Listed below are entries; give the number of lines among them that include "preferred", and only that number.

> Extracted information:
━━━━━━━━

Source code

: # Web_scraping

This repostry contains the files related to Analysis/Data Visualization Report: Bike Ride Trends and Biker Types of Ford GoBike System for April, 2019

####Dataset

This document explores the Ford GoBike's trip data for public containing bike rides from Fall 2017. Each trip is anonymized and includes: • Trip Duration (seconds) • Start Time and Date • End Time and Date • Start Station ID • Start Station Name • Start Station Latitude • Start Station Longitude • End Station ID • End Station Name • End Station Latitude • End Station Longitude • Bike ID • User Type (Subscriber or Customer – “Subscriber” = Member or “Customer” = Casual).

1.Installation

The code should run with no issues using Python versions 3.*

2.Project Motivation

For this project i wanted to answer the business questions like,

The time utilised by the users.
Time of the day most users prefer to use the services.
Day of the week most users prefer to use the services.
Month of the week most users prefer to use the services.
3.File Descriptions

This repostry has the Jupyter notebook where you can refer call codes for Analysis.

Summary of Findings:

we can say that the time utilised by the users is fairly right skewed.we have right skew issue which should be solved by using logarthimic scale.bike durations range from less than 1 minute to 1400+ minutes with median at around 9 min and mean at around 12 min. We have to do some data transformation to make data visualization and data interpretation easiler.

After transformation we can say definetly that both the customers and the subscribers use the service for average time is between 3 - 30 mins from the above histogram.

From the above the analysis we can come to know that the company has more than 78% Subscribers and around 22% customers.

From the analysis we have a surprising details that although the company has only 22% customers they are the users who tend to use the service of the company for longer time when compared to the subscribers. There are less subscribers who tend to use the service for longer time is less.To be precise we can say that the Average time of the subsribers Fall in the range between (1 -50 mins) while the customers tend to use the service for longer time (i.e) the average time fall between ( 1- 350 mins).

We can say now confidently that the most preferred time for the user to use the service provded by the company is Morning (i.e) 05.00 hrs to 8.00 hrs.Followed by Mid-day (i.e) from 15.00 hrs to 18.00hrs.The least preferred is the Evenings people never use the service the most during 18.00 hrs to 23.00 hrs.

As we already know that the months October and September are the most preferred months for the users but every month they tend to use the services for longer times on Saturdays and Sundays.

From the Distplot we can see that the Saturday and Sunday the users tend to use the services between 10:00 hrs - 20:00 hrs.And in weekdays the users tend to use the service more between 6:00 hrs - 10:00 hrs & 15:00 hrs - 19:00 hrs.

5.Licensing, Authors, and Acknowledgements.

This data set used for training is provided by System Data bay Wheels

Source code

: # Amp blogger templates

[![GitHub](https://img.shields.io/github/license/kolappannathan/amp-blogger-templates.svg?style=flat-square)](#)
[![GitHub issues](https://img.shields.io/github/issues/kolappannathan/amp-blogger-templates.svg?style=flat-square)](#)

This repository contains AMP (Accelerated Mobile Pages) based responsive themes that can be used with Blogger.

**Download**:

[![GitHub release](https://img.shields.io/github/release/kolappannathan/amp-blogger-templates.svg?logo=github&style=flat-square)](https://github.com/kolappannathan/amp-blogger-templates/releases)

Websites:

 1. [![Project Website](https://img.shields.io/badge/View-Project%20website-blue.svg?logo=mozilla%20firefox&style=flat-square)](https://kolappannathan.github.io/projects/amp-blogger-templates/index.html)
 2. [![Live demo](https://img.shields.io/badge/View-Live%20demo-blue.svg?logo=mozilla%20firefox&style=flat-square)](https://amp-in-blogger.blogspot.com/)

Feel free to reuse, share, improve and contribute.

━━━━━━━━

> Solution for this problem: 2